If you know classic cinema of the late 50s-early 60s you have probably gleaned just how big a cocktail party talking point was our Dr. Freud. He was mainstream in a way that is impossible to understand in our streamlined 'talking down' artless popular cinema. Maybe it's because without censorship, sexual repression and open homophobia, there's less 'sub' to rise up like a monster in the popular consciousness. The last monster who took off with nearly everyone in this way was Hannibal Lecter. But now even Hannibal has been homogenized. Censorship no longer represses sex; instead it represses repression itself.   As we're clearly learning in our modern age, it's nowhere near as fun. Rather than gaining pressure like a clogged whiskey still and then exploding, modern repression kind of implodes on itself, finally realizing just how empty niceness can be. Also, we're more stupid. The idea of the middle class reading Freud on their own time, as entertainment, is totally absurd, Yet when I was in Buenos Aires a few years ago, Freud was everywhere. Everyone was talking about him. He was once on the bookshelf staple of every liberated couple, alongside the Kinsey Report, The Joy of Sex and Erma Bombeck's Life is a Bowl of Cherries so what am I doing in the Pits. Today even the academics have dismissed him. All his ideas are out, purely because they are sexist. Sensitivity and tolerance, rather than genius, is what we want in our cinema. People who don't know anything about his work proudly sneer at him as being outdated, parroting the en vogue academic posture. 

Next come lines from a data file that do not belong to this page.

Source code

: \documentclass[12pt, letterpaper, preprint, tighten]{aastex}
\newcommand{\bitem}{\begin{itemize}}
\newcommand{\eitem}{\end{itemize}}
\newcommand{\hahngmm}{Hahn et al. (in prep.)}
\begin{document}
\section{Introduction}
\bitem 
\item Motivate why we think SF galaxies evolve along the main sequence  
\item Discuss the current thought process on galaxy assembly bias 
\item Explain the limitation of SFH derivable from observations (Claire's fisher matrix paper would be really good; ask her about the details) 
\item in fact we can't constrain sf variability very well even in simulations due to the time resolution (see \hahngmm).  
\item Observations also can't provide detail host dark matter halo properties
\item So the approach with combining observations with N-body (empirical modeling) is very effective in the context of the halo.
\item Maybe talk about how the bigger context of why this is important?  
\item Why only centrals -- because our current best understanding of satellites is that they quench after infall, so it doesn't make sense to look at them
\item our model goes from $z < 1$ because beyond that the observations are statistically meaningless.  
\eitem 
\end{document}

But in the 50s, Freud was even handed to us children on a PSYCH 101 platter, via Psycho and Forbidden Planet

The latter offers the explanation of the monster from the id in a way that makes sense no matter what your age. Kids are amateurs at repression, their hormonal desires seeping through the fabric of society and into the natural world. We can imagine our own monster tearing up our grade school, mean teachers, bullies, and even some girl for no reason we yet understand, while we sleep, sort of glad we never have to take responsibility for our desires coming true the way Morbius does. But if we woke up to find everyone all ripped limb-from-limb, we might get a guilty feeling without knowing quite why we should. We didn't have anything to do with it, and that's true in a way. Should Jekyll be punished for Hyde's crimes? When we realizae that the crux of the ego and its centered 'consciousness' is just the loudest voice in the room, and when it finally quiets, strange beings living downstairs in our brain basement creep up the stairs, all drenched in the vile shit you've been dumping down the laundry chute, the bathroom pipes, and under the floor. 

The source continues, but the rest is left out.